The architecture of VISTA-3D includes an encoder layer followed by two parallel decoder layers—one for automatic segmentation and another for point prompts. This structure ensures high accuracy and adaptability across diverse anatomical areas.
VISTA-3D NIM Microservice
Hosted on the NVIDIA API Catalog, the VISTA-3D NIM microservice allows users to test its capabilities with sample data. It can segment over 100 organs or specific classes of interest, providing views in axial, coronal, or sagittal planes.
Using NIM Microservices
Users can run VISTA-3D on their data by signing up for a personal key from NVIDIA, which provides 1,000 free credits to try any NIM microservices. Detailed instructions on generating an API key and running the model are available, along with sample code in various programming languages.
For those looking to run VISTA-3D on their own data, setting up an FTP server to serve medical images is necessary.
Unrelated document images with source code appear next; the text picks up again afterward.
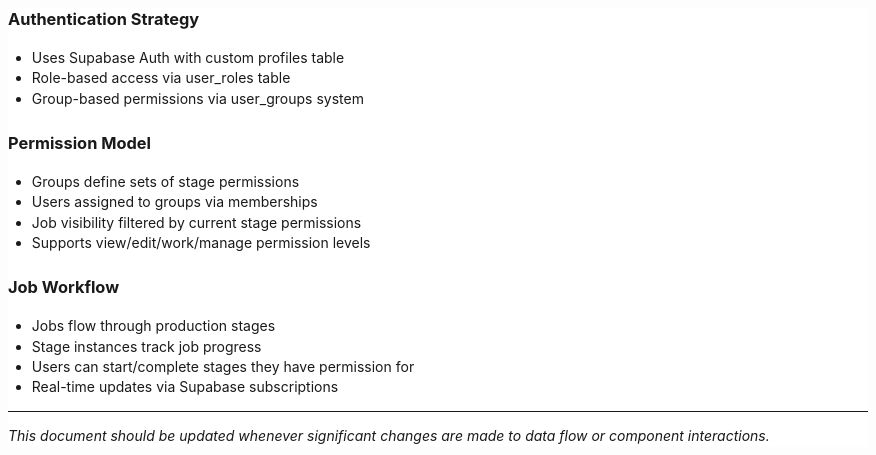 ### Authentication Strategy
- Uses Supabase Auth with custom profiles table
- Role-based access via user_roles table
- Group-based permissions via user_groups system

### Permission Model
- Groups define sets of stage permissions
- Users assigned to groups via memberships
- Job visibility filtered by current stage permissions
- Supports view/edit/work/manage permission levels

### Job Workflow
- Jobs flow through production stages
- Stage instances track job progress
- Users can start/complete stages they have permission for
- Real-time updates via Supabase subscriptions

---

*This document should be updated whenever significant changes are made to data flow or component interactions.*
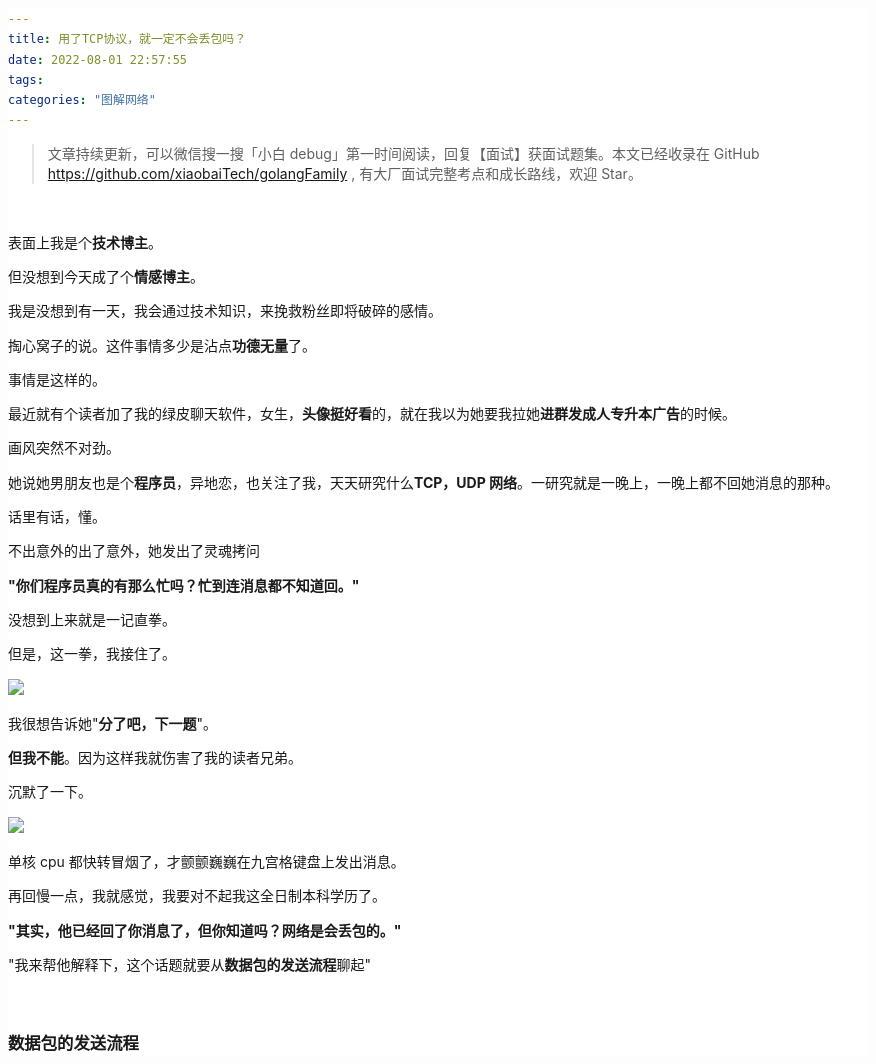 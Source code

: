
 ```yaml
---
title: 用了TCP协议，就一定不会丢包吗？
date: 2022-08-01 22:57:55
tags:
categories: "图解网络"
---
```


> 文章持续更新，可以微信搜一搜「小白 debug」第一时间阅读，回复【面试】获面试题集。本文已经收录在 GitHub https://github.com/xiaobaiTech/golangFamily , 有大厂面试完整考点和成长路线，欢迎 Star。

<br>

表面上我是个**技术博主**。

但没想到今天成了个**情感博主**。

我是没想到有一天，我会通过技术知识，来挽救粉丝即将破碎的感情。

掏心窝子的说。这件事情多少是沾点**功德无量**了。

事情是这样的。

最近就有个读者加了我的绿皮聊天软件，女生，**头像挺好看**的，就在我以为她要我拉她**进群发成人专升本广告**的时候。

画风突然不对劲。

她说她男朋友也是个**程序员**，异地恋，也关注了我，天天研究什么**TCP，UDP 网络**。一研究就是一晚上，一晚上都不回她消息的那种。

话里有话，懂。

不出意外的出了意外，她发出了灵魂拷问

**"你们程序员真的有那么忙吗？忙到连消息都不知道回。"**

没想到上来就是一记直拳。

但是，这一拳，我接住了。

![](https://cdn.xiaobaidebug.top/%E5%A4%AA%E5%BC%B1%E4%BA%86.jpg)

我很想告诉她"**分了吧，下一题**"。

**但我不能**。因为这样我就伤害了我的读者兄弟。

沉默了一下。

![](https://cdn.xiaobaidebug.top/cpu%E7%96%BC.png)

单核 cpu 都快转冒烟了，才颤颤巍巍在九宫格键盘上发出消息。

再回慢一点，我就感觉，我要对不起我这全日制本科学历了。

**"其实，他已经回了你消息了，但你知道吗？网络是会丢包的。"**

"我来帮他解释下，这个话题就要从**数据包的发送流程**聊起"

<br>

### 数据包的发送流程
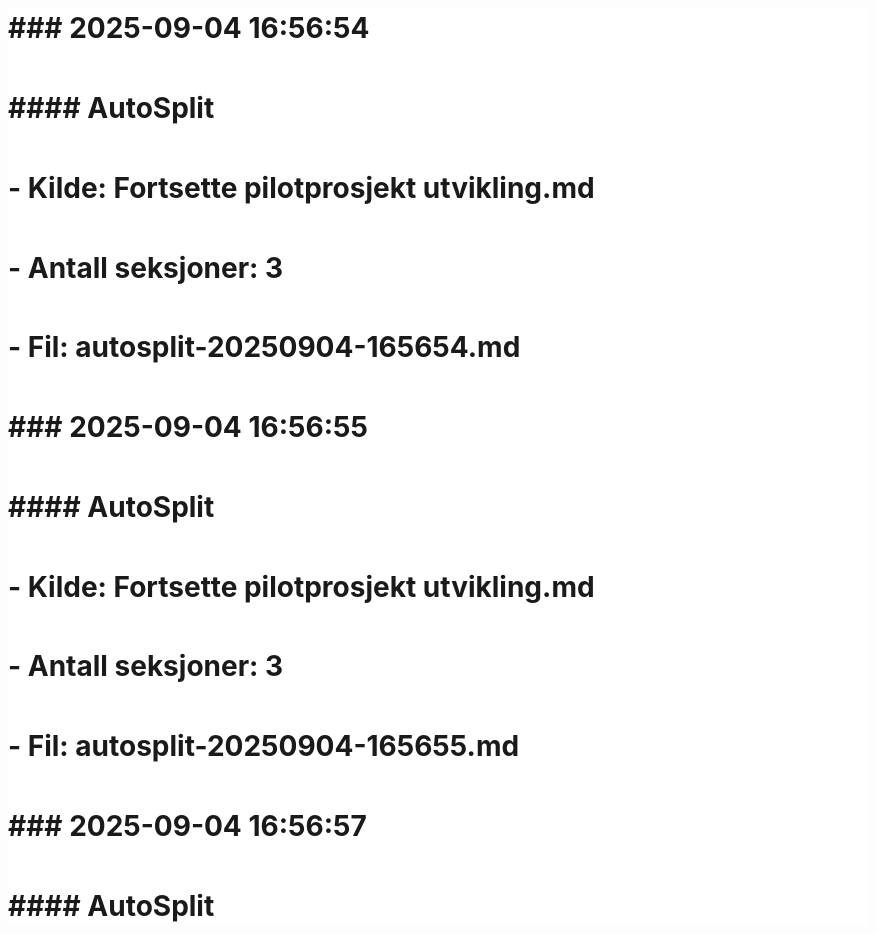 #

# \### 2025-09-04 16:56:54

# \#### AutoSplit

# \- Kilde: Fortsette pilotprosjekt utvikling.md

# \- Antall seksjoner: 3

# \- Fil: autosplit-20250904-165654.md

#

#

#

#

# \### 2025-09-04 16:56:55

# \#### AutoSplit

# \- Kilde: Fortsette pilotprosjekt utvikling.md

# \- Antall seksjoner: 3

# \- Fil: autosplit-20250904-165655.md

#

#

#

#

# \### 2025-09-04 16:56:57

# \#### AutoSplit
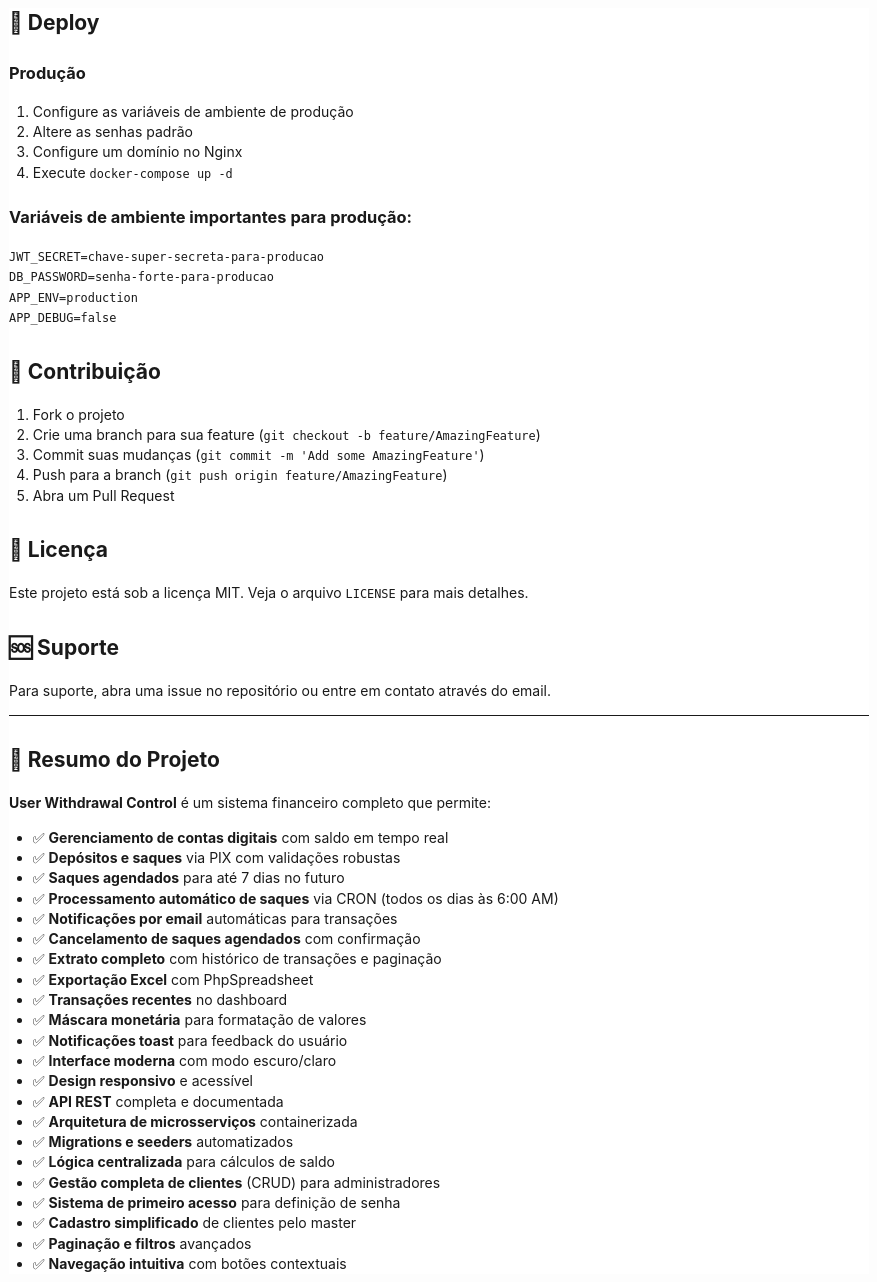 ## 🚀 Deploy

### Produção
1. Configure as variáveis de ambiente de produção
2. Altere as senhas padrão
3. Configure um domínio no Nginx
4. Execute `docker-compose up -d`

### Variáveis de ambiente importantes para produção:
```env
JWT_SECRET=chave-super-secreta-para-producao
DB_PASSWORD=senha-forte-para-producao
APP_ENV=production
APP_DEBUG=false
```

## 🤝 Contribuição

1. Fork o projeto
2. Crie uma branch para sua feature (`git checkout -b feature/AmazingFeature`)
3. Commit suas mudanças (`git commit -m 'Add some AmazingFeature'`)
4. Push para a branch (`git push origin feature/AmazingFeature`)
5. Abra um Pull Request

## 📝 Licença

Este projeto está sob a licença MIT. Veja o arquivo `LICENSE` para mais detalhes.

## 🆘 Suporte

Para suporte, abra uma issue no repositório ou entre em contato através do email.

---

## 🎯 Resumo do Projeto

**User Withdrawal Control** é um sistema financeiro completo que permite:

- ✅ **Gerenciamento de contas digitais** com saldo em tempo real
- ✅ **Depósitos e saques** via PIX com validações robustas
- ✅ **Saques agendados** para até 7 dias no futuro
- ✅ **Processamento automático de saques** via CRON (todos os dias às 6:00 AM)
- ✅ **Notificações por email** automáticas para transações
- ✅ **Cancelamento de saques agendados** com confirmação
- ✅ **Extrato completo** com histórico de transações e paginação
- ✅ **Exportação Excel** com PhpSpreadsheet
- ✅ **Transações recentes** no dashboard
- ✅ **Máscara monetária** para formatação de valores
- ✅ **Notificações toast** para feedback do usuário
- ✅ **Interface moderna** com modo escuro/claro
- ✅ **Design responsivo** e acessível
- ✅ **API REST** completa e documentada
- ✅ **Arquitetura de microsserviços** containerizada
- ✅ **Migrations e seeders** automatizados
- ✅ **Lógica centralizada** para cálculos de saldo
- ✅ **Gestão completa de clientes** (CRUD) para administradores
- ✅ **Sistema de primeiro acesso** para definição de senha
- ✅ **Cadastro simplificado** de clientes pelo master
- ✅ **Paginação e filtros** avançados
- ✅ **Navegação intuitiva** com botões contextuais
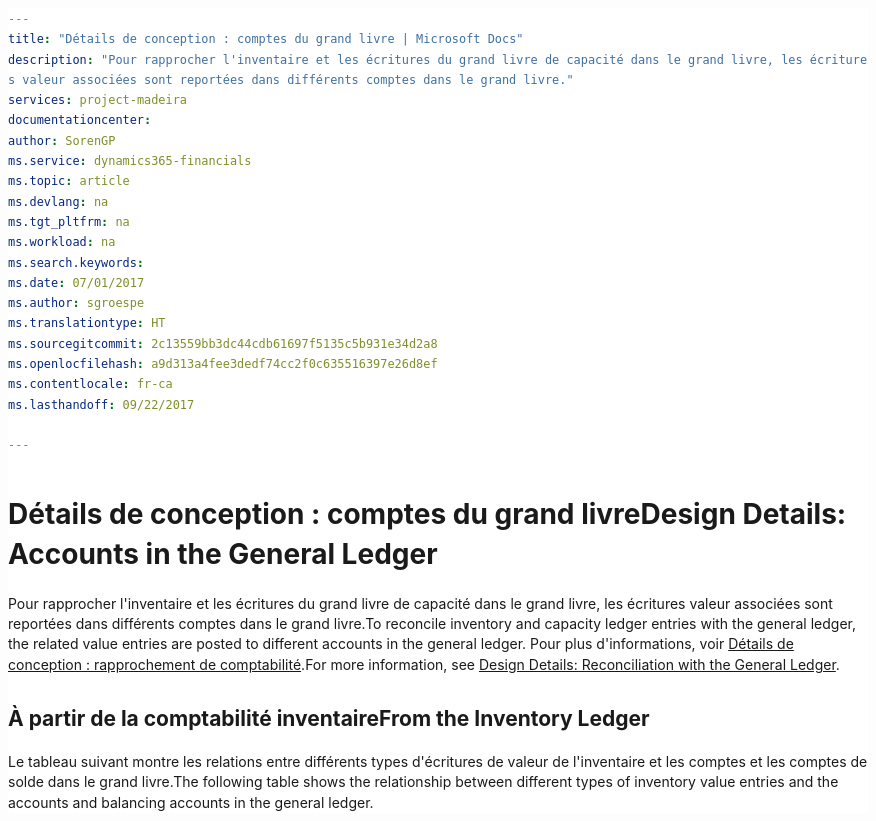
 ```yaml
---
title: "Détails de conception : comptes du grand livre | Microsoft Docs"
description: "Pour rapprocher l'inventaire et les écritures du grand livre de capacité dans le grand livre, les écritures valeur associées sont reportées dans différents comptes dans le grand livre."
services: project-madeira
documentationcenter: 
author: SorenGP
ms.service: dynamics365-financials
ms.topic: article
ms.devlang: na
ms.tgt_pltfrm: na
ms.workload: na
ms.search.keywords: 
ms.date: 07/01/2017
ms.author: sgroespe
ms.translationtype: HT
ms.sourcegitcommit: 2c13559bb3dc44cdb61697f5135c5b931e34d2a8
ms.openlocfilehash: a9d313a4fee3dedf74cc2f0c635516397e26d8ef
ms.contentlocale: fr-ca
ms.lasthandoff: 09/22/2017

---
```

# <a name="design-details-accounts-in-the-general-ledger"></a><span data-ttu-id="3f81c-103">Détails de conception : comptes du grand livre</span><span class="sxs-lookup"><span data-stu-id="3f81c-103">Design Details: Accounts in the General Ledger</span></span>
<span data-ttu-id="3f81c-104">Pour rapprocher l'inventaire et les écritures du grand livre de capacité dans le grand livre, les écritures valeur associées sont reportées dans différents comptes dans le grand livre.</span><span class="sxs-lookup"><span data-stu-id="3f81c-104">To reconcile inventory and capacity ledger entries with the general ledger, the related value entries are posted to different accounts in the general ledger.</span></span> <span data-ttu-id="3f81c-105">Pour plus d'informations, voir [Détails de conception : rapprochement de comptabilité](design-details-reconciliation-with-the-general-ledger.md).</span><span class="sxs-lookup"><span data-stu-id="3f81c-105">For more information, see [Design Details: Reconciliation with the General Ledger](design-details-reconciliation-with-the-general-ledger.md).</span></span>  

## <a name="from-the-inventory-ledger"></a><span data-ttu-id="3f81c-106">À partir de la comptabilité inventaire</span><span class="sxs-lookup"><span data-stu-id="3f81c-106">From the Inventory Ledger</span></span>  
<span data-ttu-id="3f81c-107">Le tableau suivant montre les relations entre différents types d'écritures de valeur de l'inventaire et les comptes et les comptes de solde dans le grand livre.</span><span class="sxs-lookup"><span data-stu-id="3f81c-107">The following table shows the relationship between different types of inventory value entries and the accounts and balancing accounts in the general ledger.</span></span>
This approach accommodates the large size of medical images, which are typically too large to send in API payloads directly.
Running NIM Microservices Locally
To run NIM microservices locally, users need to apply for NVIDIA NIM access. Upon approval, they will receive a Docker container to run the VISTA-3D NIM microservice on their preferred hardware. Prerequisites include having Docker, Docker Compose, and NVIDIA drivers installed.
Conclusion
NVIDIA’s VISTA-3D foundation model represents a significant advancement in medical imaging, offering precise segmentation of over 100 organs and various diseases in CT scans. The NVIDIA NIM microservice simplifies the deployment and usage of this powerful model, enhancing the workflow and accuracy of radiologists.